Collected data
= Beginning of Section =
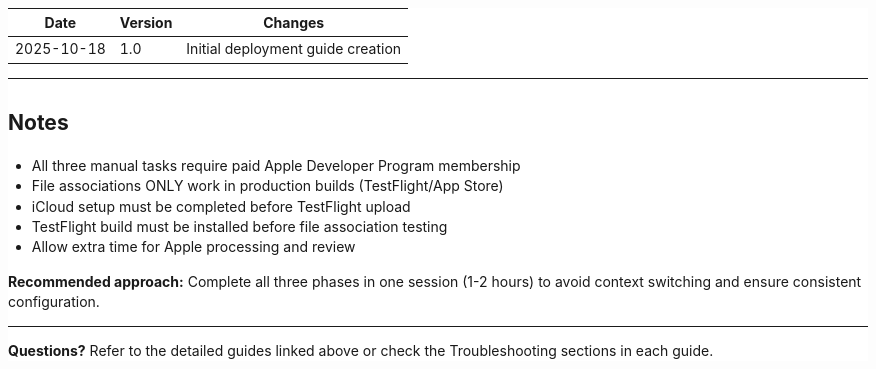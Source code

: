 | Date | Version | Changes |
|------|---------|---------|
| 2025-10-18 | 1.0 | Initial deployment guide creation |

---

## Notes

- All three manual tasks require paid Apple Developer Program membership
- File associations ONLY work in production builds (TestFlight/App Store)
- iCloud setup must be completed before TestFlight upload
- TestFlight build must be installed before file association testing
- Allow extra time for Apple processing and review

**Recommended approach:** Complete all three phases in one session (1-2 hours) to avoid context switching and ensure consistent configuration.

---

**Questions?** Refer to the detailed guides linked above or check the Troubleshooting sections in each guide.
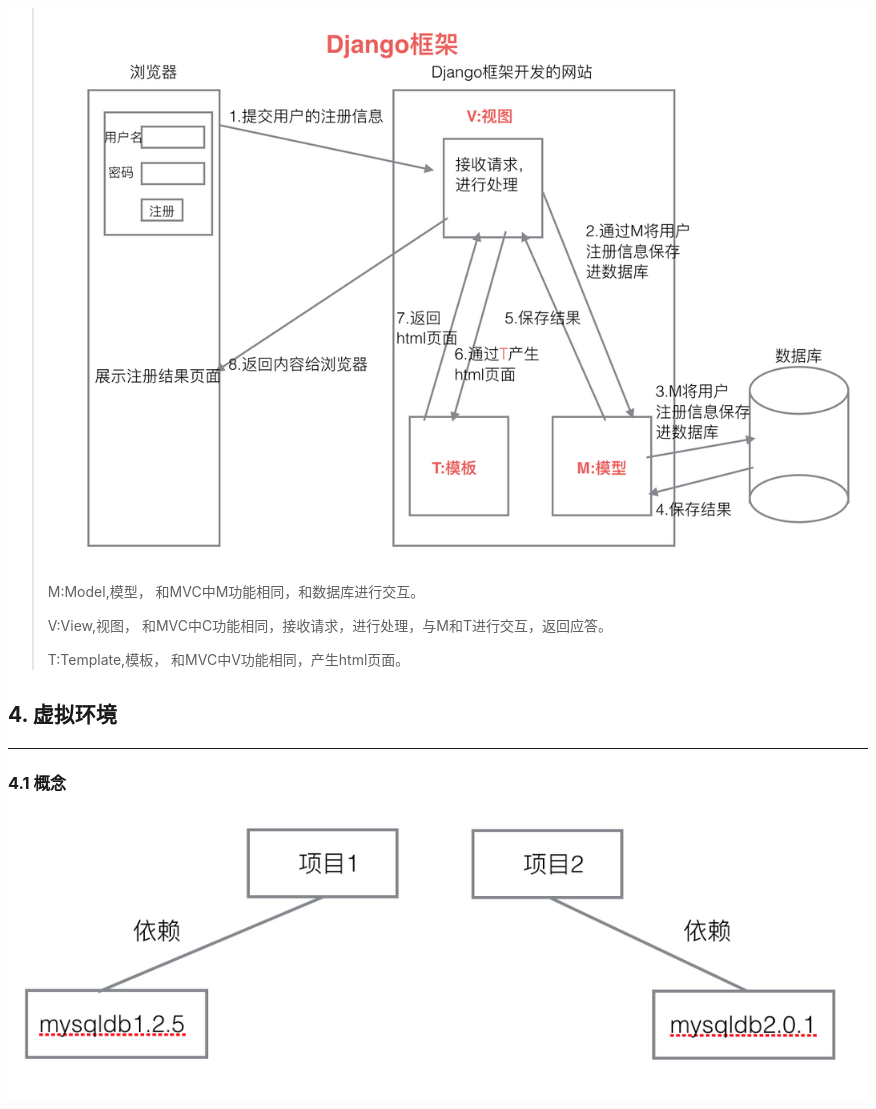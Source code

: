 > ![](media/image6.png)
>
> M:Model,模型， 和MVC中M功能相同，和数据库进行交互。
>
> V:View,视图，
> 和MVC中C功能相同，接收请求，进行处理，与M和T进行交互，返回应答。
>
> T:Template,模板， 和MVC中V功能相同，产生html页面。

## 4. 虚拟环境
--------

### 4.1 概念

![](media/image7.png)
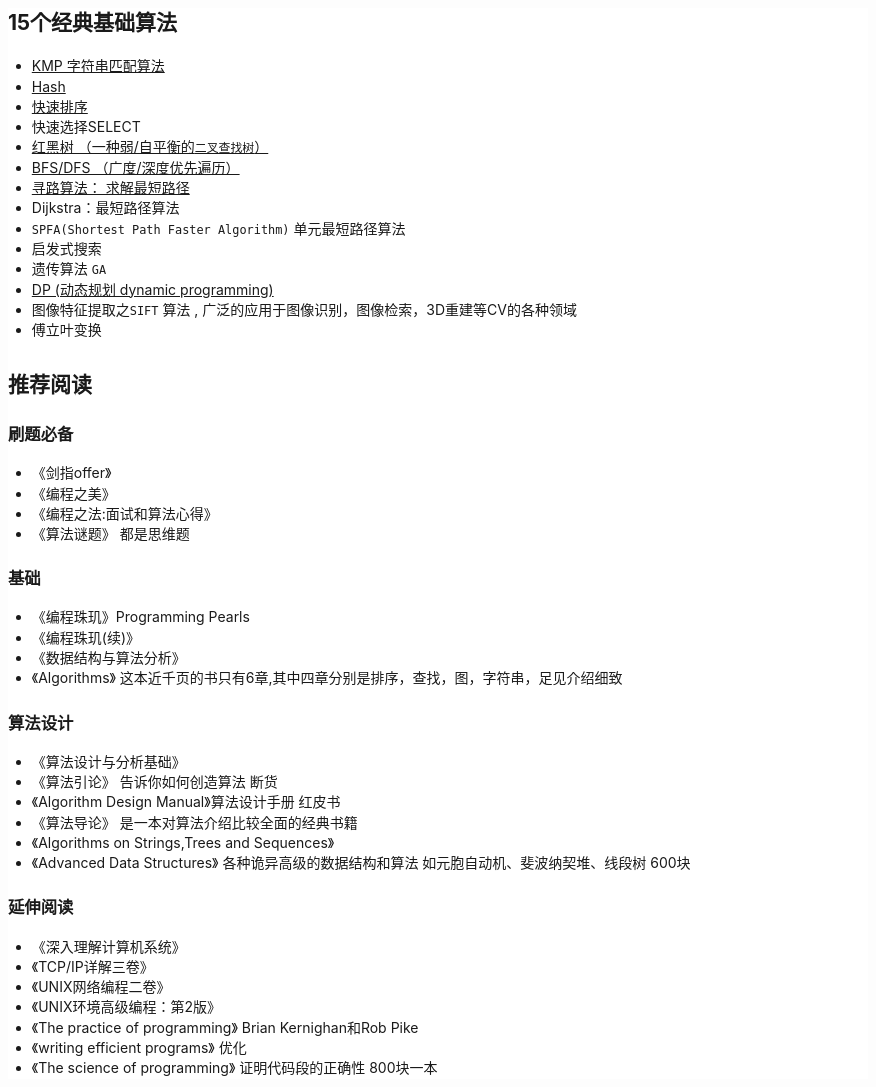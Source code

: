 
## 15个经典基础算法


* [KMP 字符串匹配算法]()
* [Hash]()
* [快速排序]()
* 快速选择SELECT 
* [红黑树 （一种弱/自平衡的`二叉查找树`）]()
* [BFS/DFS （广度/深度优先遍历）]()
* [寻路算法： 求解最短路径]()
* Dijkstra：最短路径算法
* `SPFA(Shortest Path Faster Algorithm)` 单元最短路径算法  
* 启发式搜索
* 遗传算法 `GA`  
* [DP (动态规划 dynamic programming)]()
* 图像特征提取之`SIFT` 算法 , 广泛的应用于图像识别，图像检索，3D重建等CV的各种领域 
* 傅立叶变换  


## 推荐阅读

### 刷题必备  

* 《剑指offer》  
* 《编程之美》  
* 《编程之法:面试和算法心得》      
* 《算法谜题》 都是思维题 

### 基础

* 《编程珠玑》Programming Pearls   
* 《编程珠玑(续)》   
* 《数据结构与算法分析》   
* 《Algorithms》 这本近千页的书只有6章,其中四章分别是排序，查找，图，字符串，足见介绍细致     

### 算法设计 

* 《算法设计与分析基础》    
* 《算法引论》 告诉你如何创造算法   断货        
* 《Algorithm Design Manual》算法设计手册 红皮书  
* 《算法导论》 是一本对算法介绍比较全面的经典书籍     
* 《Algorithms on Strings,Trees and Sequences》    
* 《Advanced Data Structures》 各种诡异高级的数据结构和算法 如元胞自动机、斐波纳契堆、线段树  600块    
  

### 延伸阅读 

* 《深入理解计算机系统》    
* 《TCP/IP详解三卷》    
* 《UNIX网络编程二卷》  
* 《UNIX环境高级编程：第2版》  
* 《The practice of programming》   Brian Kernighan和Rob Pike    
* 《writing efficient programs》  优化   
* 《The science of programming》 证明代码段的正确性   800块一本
= End of Section =
REQUIRED WORK →
Wherever a line of the data above contains "three", copy that line.

OUTPUT →
- All three manual tasks require paid Apple Developer Program membership
**Recommended approach:** Complete all three phases in one session (1-2 hours) to avoid context switching and ensure consistent configuration.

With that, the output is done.